Property owners’ deeds were nullified and no compensation was offered.
Authorities began the forced relocation of all non-Indians late last year after
giving existing residents just 30 days to vacate their land “voluntarily.” Most
refused to go.
“In the final days of December, the federal government’s
task force working on expelling local residents from the Marãiwatsédé indigenous
land in Mato Grosso prioritized the expulsion of the community of Posto da Mata,
a center of fierce resistance against returning the land to the Xavante
Indians,” the federal National Indian Foundation (Funai), part of the Justice
Ministry, said in a statement in early January. “Justice officials set a January
4 deadline for residents to evacuate the area. Whoever does not leave by that
date will have their belongings confiscated by Justice and will have to answer
for the crime of disobedience.” Tensions are still brewing, though, and the
evictions are far from completed.
About 3,000 people lived in Posto da
Mata, including 700 school children who will now be homeless if the government
gets its way. "Where are we going to stay? Where are we going to live? What are
we going to live off of? What are we going to eat going forward?" wondered a
tearful girl outside one of the town's two schools in a TV interview. "I've
lived here all my 17 years and I'm not leaving."
An 8-year-old boy, also
crying, read a letter to Brazilian President Dilma Rousseff, a “former”

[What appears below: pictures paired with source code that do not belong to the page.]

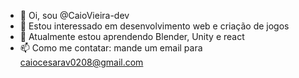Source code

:- 👋 Oi, sou @CaioVieira-dev
- 👀 Estou interessado em desenvolvimento web e criação de jogos
- 🌱 Atualmente estou aprendendo Blender, Unity e react
- 📫 Como me contatar: mande um email para caiocesarav0208@gmail.com

<!---
CaioVieira-dev/CaioVieira-dev is a ✨ special ✨ repository because its `README.md` (this file) appears on your GitHub profile.
You can click the Preview link to take a look at your changes.
--->
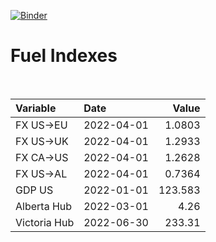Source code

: [![Binder](https://mybinder.org/badge_logo.svg)](https://mybinder.org/v2/gh/AyrtonB/Global-Gas-Prices/master)

# Fuel Indexes

<br>

| Variable     | Date       |    Value |
|:-------------|:-----------|---------:|
| FX US->EU    | 2022-04-01 |   1.0803 |
| FX US->UK    | 2022-04-01 |   1.2933 |
| FX CA->US    | 2022-04-01 |   1.2628 |
| FX US->AL    | 2022-04-01 |   0.7364 |
| GDP US       | 2022-01-01 | 123.583  |
| Alberta Hub  | 2022-03-01 |   4.26   |
| Victoria Hub | 2022-06-30 | 233.31   |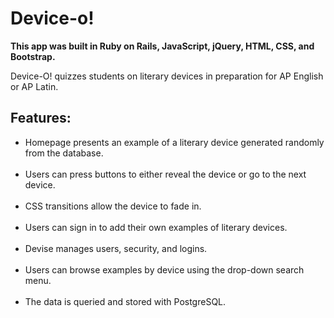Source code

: <h1>Device-o!</h1>

<b>This app was built in Ruby on Rails, JavaScript, jQuery, HTML, CSS, and Bootstrap.</b>

Device-O! quizzes students on literary devices in preparation for AP English or AP Latin.

<h2>Features:</h2>

<ul>
<li> Homepage presents an example of a literary device generated randomly from the database.</li><br/>

<li> Users can press buttons to either reveal the device or go to the next device.</li><br/>

<li> CSS transitions allow the device to fade in.</li><br/>

<li> Users can sign in to add their own examples of literary devices.</li><br/>

<li> Devise manages users, security, and logins.</li><br/>

<li> Users can browse examples by device using the drop-down search menu.</li><br/>

<li> The data is queried and stored with PostgreSQL.</li><br/>
</ul>
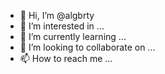 - 👋 Hi, I’m @algbrty
- 👀 I’m interested in ...
- 🌱 I’m currently learning ...
- 💞️ I’m looking to collaborate on ...
- 📫 How to reach me ...

<!---
algbrty/algbrty is a ✨ special ✨ repository because its `README.md` (this file) appears on your GitHub profile.
You can click the Preview link to take a look at your changes.
--->
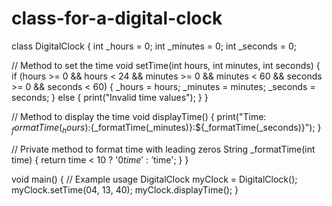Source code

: # class-for-a-digital-clock

class DigitalClock {
  int _hours = 0;
  int _minutes = 0;
  int _seconds = 0;

  // Method to set the time
  void setTime(int hours, int minutes, int seconds) {
    if (hours >= 0 && hours < 24 && minutes >= 0 && minutes < 60 && seconds >= 0 && seconds < 60) {
      _hours = hours;
      _minutes = minutes;
      _seconds = seconds;
    } else {
      print("Invalid time values");
    }
  }

  // Method to display the time
  void displayTime() {
    print("Time: ${_formatTime(_hours)}:${_formatTime(_minutes)}:${_formatTime(_seconds)}");
  }

  // Private method to format time with leading zeros
  String _formatTime(int time) {
    return time < 10 ? '0$time' : '$time';
  }
}

void main() {
  // Example usage
  DigitalClock myClock = DigitalClock();
  myClock.setTime(04, 13, 40);
  myClock.displayTime();
}
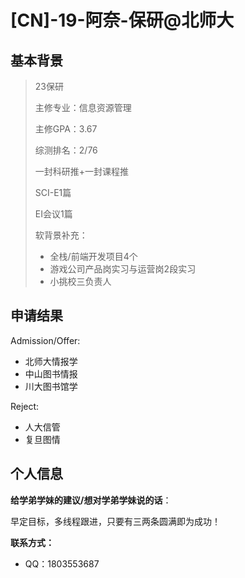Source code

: # \[CN\]-19-阿奈-保研@北师大

## 基本背景

> 23保研
>
> 主修专业：信息资源管理
>
> 主修GPA：3.67
>
> 综测排名：2/76
>
> 一封科研推+一封课程推
>
> SCI-E1篇
>
> EI会议1篇
>
> 软背景补充：
>
> + 全栈/前端开发项目4个
> + 游戏公司产品岗实习与运营岗2段实习
> + 小挑校三负责人

## 申请结果

Admission/Offer:

+ 北师大情报学
+ 中山图书情报
+ 川大图书馆学

Reject:

+ 人大信管
+ 复旦图情

## 个人信息

**给学弟学妹的建议/想对学弟学妹说的话**：

早定目标，多线程跟进，只要有三两条圆满即为成功！

**联系方式：**

+ QQ：1803553687

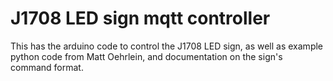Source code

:# J1708 LED sign mqtt controller

This has the arduino code to control the J1708 LED sign, as well as example python code from Matt Oehrlein, and documentation on the sign's command format.
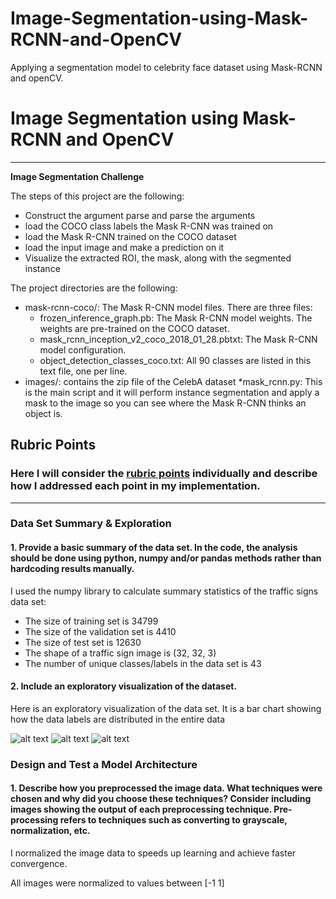 # Image-Segmentation-using-Mask-RCNN-and-OpenCV
Applying a segmentation model to celebrity face dataset using Mask-RCNN and openCV.

# **Image Segmentation using Mask-RCNN and OpenCV** 

---

**Image Segmentation Challenge**

The steps of this project are the following:
* Construct the argument parse and parse the arguments
* load the COCO class labels the Mask R-CNN was trained on
* load the Mask R-CNN trained on the COCO dataset
* load the input image and make a prediction on it
* Visualize the extracted ROI, the mask, along with the segmented instance

The project directories are the following:
* mask-rcnn-coco/: The Mask R-CNN model files. There are three files:
  * frozen_inference_graph.pb: The Mask R-CNN model weights. The weights are pre-trained on the COCO dataset.
  * mask_rcnn_inception_v2_coco_2018_01_28.pbtxt: The Mask R-CNN model configuration.
  * object_detection_classes_coco.txt: All 90 classes are listed in this text file, one per line. 
* images/: contains the zip file of the CelebA dataset
*mask_rcnn.py: This is the main script and it will perform instance segmentation and apply a mask to the image so you can see where the Mask R-CNN thinks an object is.

[//]: # (Image References)

[image1]: ./relevant_images/training_distribution.png "Training Visualization"
[image2]: ./relevant_images/validation_distribution.png "Validation Visualization"
[image3]: ./relevant_images/testing_distribution.png "Testing Visualization"
[image4]: ./test_images/14.jpg "Traffic Sign 5"
[image5]: ./test_images/11.jpg "Traffic Sign 4"
[image6]: ./test_images/12.jpg "Traffic Sign 1"
[image7]: ./test_images/15.jpg "Traffic Sign 2"
[image8]: ./test_images/18.jpg "Traffic Sign 3"
[image7]: ./examples/placeholder.png "Traffic Sign 4"
[image8]: ./examples/placeholder.png "Traffic Sign 5"

## Rubric Points
### Here I will consider the [rubric points](https://review.udacity.com/#!/rubrics/481/view) individually and describe how I addressed each point in my implementation.  

---

### Data Set Summary & Exploration

#### 1. Provide a basic summary of the data set. In the code, the analysis should be done using python, numpy and/or pandas methods rather than hardcoding results manually.

I used the numpy library to calculate summary statistics of the traffic
signs data set:

* The size of training set is 34799
* The size of the validation set is 4410 
* The size of test set is 12630
* The shape of a traffic sign image is (32, 32, 3)
* The number of unique classes/labels in the data set is 43

#### 2. Include an exploratory visualization of the dataset.

Here is an exploratory visualization of the data set. It is a bar chart showing how the data labels are distributed in the entire data

![alt text][image1] ![alt text][image2] ![alt text][image3]

### Design and Test a Model Architecture

#### 1. Describe how you preprocessed the image data. What techniques were chosen and why did you choose these techniques? Consider including images showing the output of each preprocessing technique. Pre-processing refers to techniques such as converting to grayscale, normalization, etc.


I normalized the image data to speeds up learning and achieve faster convergence.

All images were normalized to values between [-1 1]

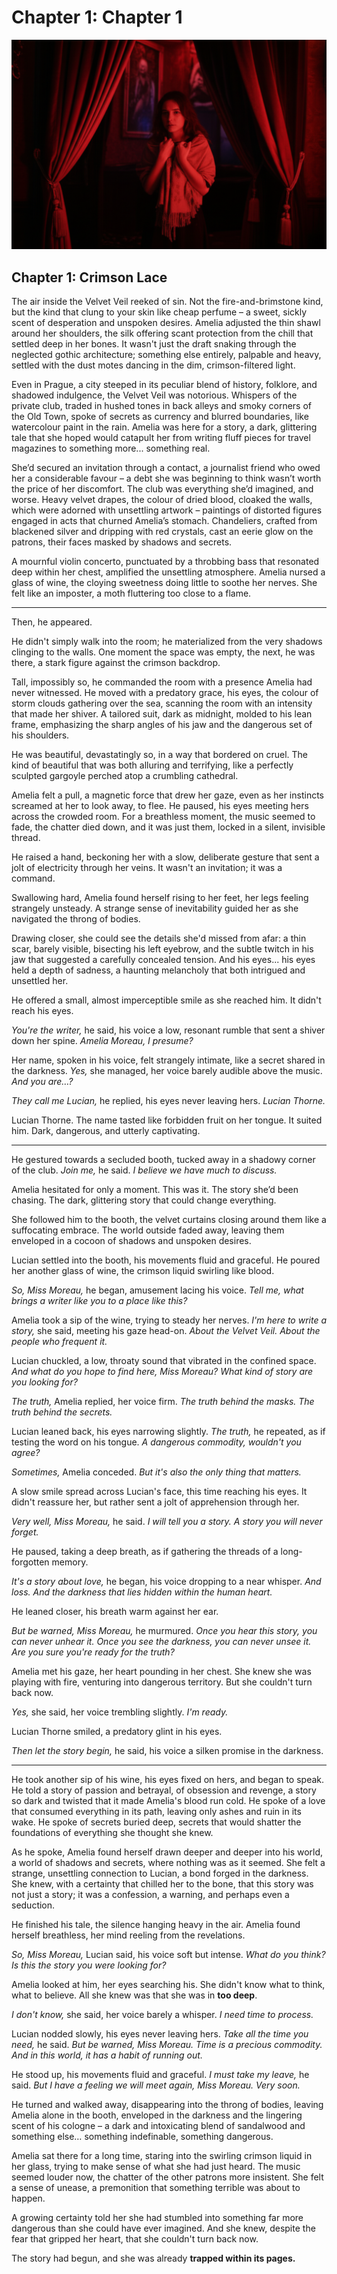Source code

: # Chapter 1: Chapter 1

![Chapter 1 Illustration: Chapter 1](illustrations/chapter_01_chapter_1_20250511_144312.png)

## Chapter 1: Crimson Lace

The air inside the Velvet Veil reeked of sin. Not the fire-and-brimstone kind, but the kind that clung to your skin like cheap perfume – a sweet, sickly scent of desperation and unspoken desires. Amelia adjusted the thin shawl around her shoulders, the silk offering scant protection from the chill that settled deep in her bones. It wasn't just the draft snaking through the neglected gothic architecture; something else entirely, palpable and heavy, settled with the dust motes dancing in the dim, crimson-filtered light.

Even in Prague, a city steeped in its peculiar blend of history, folklore, and shadowed indulgence, the Velvet Veil was notorious. Whispers of the private club, traded in hushed tones in back alleys and smoky corners of the Old Town, spoke of secrets as currency and blurred boundaries, like watercolour paint in the rain. Amelia was here for a story, a dark, glittering tale that she hoped would catapult her from writing fluff pieces for travel magazines to something more... something real.

She’d secured an invitation through a contact, a journalist friend who owed her a considerable favour – a debt she was beginning to think wasn’t worth the price of her discomfort. The club was everything she’d imagined, and worse. Heavy velvet drapes, the colour of dried blood, cloaked the walls, which were adorned with unsettling artwork – paintings of distorted figures engaged in acts that churned Amelia’s stomach. Chandeliers, crafted from blackened silver and dripping with red crystals, cast an eerie glow on the patrons, their faces masked by shadows and secrets.

A mournful violin concerto, punctuated by a throbbing bass that resonated deep within her chest, amplified the unsettling atmosphere. Amelia nursed a glass of wine, the cloying sweetness doing little to soothe her nerves. She felt like an imposter, a moth fluttering too close to a flame.

---

Then, he appeared.

He didn't simply walk into the room; he materialized from the very shadows clinging to the walls. One moment the space was empty, the next, he was there, a stark figure against the crimson backdrop.

Tall, impossibly so, he commanded the room with a presence Amelia had never witnessed. He moved with a predatory grace, his eyes, the colour of storm clouds gathering over the sea, scanning the room with an intensity that made her shiver. A tailored suit, dark as midnight, molded to his lean frame, emphasizing the sharp angles of his jaw and the dangerous set of his shoulders.

He was beautiful, devastatingly so, in a way that bordered on cruel. The kind of beautiful that was both alluring and terrifying, like a perfectly sculpted gargoyle perched atop a crumbling cathedral.

Amelia felt a pull, a magnetic force that drew her gaze, even as her instincts screamed at her to look away, to flee. He paused, his eyes meeting hers across the crowded room. For a breathless moment, the music seemed to fade, the chatter died down, and it was just them, locked in a silent, invisible thread.

He raised a hand, beckoning her with a slow, deliberate gesture that sent a jolt of electricity through her veins. It wasn't an invitation; it was a command.

Swallowing hard, Amelia found herself rising to her feet, her legs feeling strangely unsteady. A strange sense of inevitability guided her as she navigated the throng of bodies.

Drawing closer, she could see the details she'd missed from afar: a thin scar, barely visible, bisecting his left eyebrow, and the subtle twitch in his jaw that suggested a carefully concealed tension. And his eyes... his eyes held a depth of sadness, a haunting melancholy that both intrigued and unsettled her.

He offered a small, almost imperceptible smile as she reached him. It didn't reach his eyes.

*You're the writer,* he said, his voice a low, resonant rumble that sent a shiver down her spine. *Amelia Moreau, I presume?*

Her name, spoken in his voice, felt strangely intimate, like a secret shared in the darkness. *Yes,* she managed, her voice barely audible above the music. *And you are…?*

*They call me Lucian,* he replied, his eyes never leaving hers. *Lucian Thorne.*

Lucian Thorne. The name tasted like forbidden fruit on her tongue. It suited him. Dark, dangerous, and utterly captivating.

---

He gestured towards a secluded booth, tucked away in a shadowy corner of the club. *Join me,* he said. *I believe we have much to discuss.*

Amelia hesitated for only a moment. This was it. The story she’d been chasing. The dark, glittering story that could change everything.

She followed him to the booth, the velvet curtains closing around them like a suffocating embrace. The world outside faded away, leaving them enveloped in a cocoon of shadows and unspoken desires.

Lucian settled into the booth, his movements fluid and graceful. He poured her another glass of wine, the crimson liquid swirling like blood.

*So, Miss Moreau,* he began, amusement lacing his voice. *Tell me, what brings a writer like you to a place like this?*

Amelia took a sip of the wine, trying to steady her nerves. *I'm here to write a story,* she said, meeting his gaze head-on. *About the Velvet Veil. About the people who frequent it.*

Lucian chuckled, a low, throaty sound that vibrated in the confined space. *And what do you hope to find here, Miss Moreau? What kind of story are you looking for?*

*The truth,* Amelia replied, her voice firm. *The truth behind the masks. The truth behind the secrets.*

Lucian leaned back, his eyes narrowing slightly. *The truth,* he repeated, as if testing the word on his tongue. *A dangerous commodity, wouldn't you agree?*

*Sometimes,* Amelia conceded. *But it's also the only thing that matters.*

A slow smile spread across Lucian's face, this time reaching his eyes. It didn't reassure her, but rather sent a jolt of apprehension through her.

*Very well, Miss Moreau,* he said. *I will tell you a story. A story you will never forget.*

He paused, taking a deep breath, as if gathering the threads of a long-forgotten memory.

*It's a story about love,* he began, his voice dropping to a near whisper. *And loss. And the darkness that lies hidden within the human heart.*

He leaned closer, his breath warm against her ear.

*But be warned, Miss Moreau,* he murmured. *Once you hear this story, you can never unhear it. Once you see the darkness, you can never unsee it. Are you sure you're ready for the truth?*

Amelia met his gaze, her heart pounding in her chest. She knew she was playing with fire, venturing into dangerous territory. But she couldn't turn back now.

*Yes,* she said, her voice trembling slightly. *I'm ready.*

Lucian Thorne smiled, a predatory glint in his eyes.

*Then let the story begin,* he said, his voice a silken promise in the darkness.

---

He took another sip of his wine, his eyes fixed on hers, and began to speak. He told a story of passion and betrayal, of obsession and revenge, a story so dark and twisted that it made Amelia's blood run cold. He spoke of a love that consumed everything in its path, leaving only ashes and ruin in its wake. He spoke of secrets buried deep, secrets that would shatter the foundations of everything she thought she knew.

As he spoke, Amelia found herself drawn deeper and deeper into his world, a world of shadows and secrets, where nothing was as it seemed. She felt a strange, unsettling connection to Lucian, a bond forged in the darkness. She knew, with a certainty that chilled her to the bone, that this story was not just a story; it was a confession, a warning, and perhaps even a seduction.

He finished his tale, the silence hanging heavy in the air. Amelia found herself breathless, her mind reeling from the revelations.

*So, Miss Moreau,* Lucian said, his voice soft but intense. *What do you think? Is this the story you were looking for?*

Amelia looked at him, her eyes searching his. She didn't know what to think, what to believe. All she knew was that she was in **too deep**.

*I don't know,* she said, her voice barely a whisper. *I need time to process.*

Lucian nodded slowly, his eyes never leaving hers. *Take all the time you need,* he said. *But be warned, Miss Moreau. Time is a precious commodity. And in this world, it has a habit of running out.*

He stood up, his movements fluid and graceful. *I must take my leave,* he said. *But I have a feeling we will meet again, Miss Moreau. Very soon.*

He turned and walked away, disappearing into the throng of bodies, leaving Amelia alone in the booth, enveloped in the darkness and the lingering scent of his cologne – a dark and intoxicating blend of sandalwood and something else… something indefinable, something dangerous.

Amelia sat there for a long time, staring into the swirling crimson liquid in her glass, trying to make sense of what she had just heard. The music seemed louder now, the chatter of the other patrons more insistent. She felt a sense of unease, a premonition that something terrible was about to happen.

A growing certainty told her she had stumbled into something far more dangerous than she could have ever imagined. And she knew, despite the fear that gripped her heart, that she couldn't turn back now.

The story had begun, and she was already **trapped within its pages.**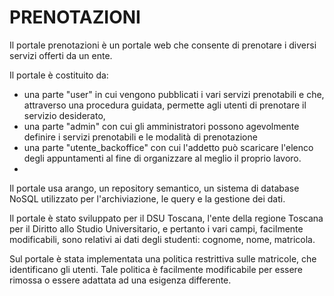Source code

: # PRENOTAZIONI
Il portale prenotazioni è un portale web che consente di prenotare i diversi servizi offerti da un ente.

Il portale è costituito da:
- una parte "user" in cui vengono pubblicati i vari servizi prenotabili e che, attraverso una procedura guidata, permette agli utenti di prenotare il servizio desiderato,
- una parte "admin" con cui gli amministratori possono agevolmente definire i servizi prenotabili e le modalità di prenotazione 
- una parte "utente_backoffice" con cui l'addetto può scaricare l'elenco degli appuntamenti al fine di organizzare al meglio il proprio lavoro.
- 
Il portale usa arango, un repository semantico, un sistema di database NoSQL utilizzato per l'archiviazione, le query e la gestione dei dati.

Il portale è stato sviluppato per il DSU Toscana, l'ente della regione Toscana per il Diritto allo Studio Universitario, e pertanto i vari campi, facilmente modificabili, sono relativi ai dati degli studenti: cognome, nome, matricola.

Sul portale è stata implementata una politica restrittiva sulle matricole, che identificano gli utenti. Tale politica è facilmente modificabile per essere rimossa o essere adattata ad una esigenza differente.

self-styled communist terrorist during the military regime, begging her not to
let the police knock down his family’s house. Rousseff and her administration,
however, appear unmoved, with the powerful Brazilian regime marching onward
regardless of the human tragedy left in its wake.
“The federal government
is sticking to the judicial decision with firmness and serenity,” Chief Minister
Gilberto Carvalho with the General Secretariat of the President said in a press
release. “Violent and illegal actions will not be tolerated and adequate
measures are already being taken.”
Locals, however, are still petitioning
the government to stop the barbaric relocation, which they say will shatter
thousands of lives. Protesters have been tearing down and burning Brazilian
flags while local, state, and even federal political leaders have expressed
outrage about the brutal relocation. Congressman Valtenir Pereira, for instance,
warned a top executive branch official about the increasing risk of bloodshed as
the battle rages on. He also said that the forced relocation of families risked
damaging Brazil's image and reputation in front of the international
community.
"I told him that the international community is aware of the
problem. We are running the risk of allowing bloodshed to occur. The conflict
has already started, we've had incidents between police and locals who did not
want to leave the area," he said. "I also said that this conflict can become a
blood stain on the presidency. President Dilma and her vice president cannot let
this happen, otherwise they will stain Brazil's image internationally. The
solution depends only on the president."
The history of the land is in
dispute, but it appears that in the 1960s, Brazilian authorities may have
expelled local Indians from the region and moved them hundreds of miles away
before selling off the land. The goal was supposedly to encourage Brazilians and
agricultural producers in particular to settle the area, which saw a steady
influx of new residents over the following decades.
Many locals and even
outside analysts question whether the land was really inhabited by Indians at
all. Even some Xavante Indians have spoken out, explaining that their people
always lived in another region with another climate and type of
vegetation.
The UN and Greenpeace, though, were heavily involved in
promoting the idea during the recent Rio+20 “sustainable development” conference
in Rio de Janeiro, parading a group of Indians around the premises in between
bizarre ceremonies worshiping “Mother Earth” and calls for a planetary regime.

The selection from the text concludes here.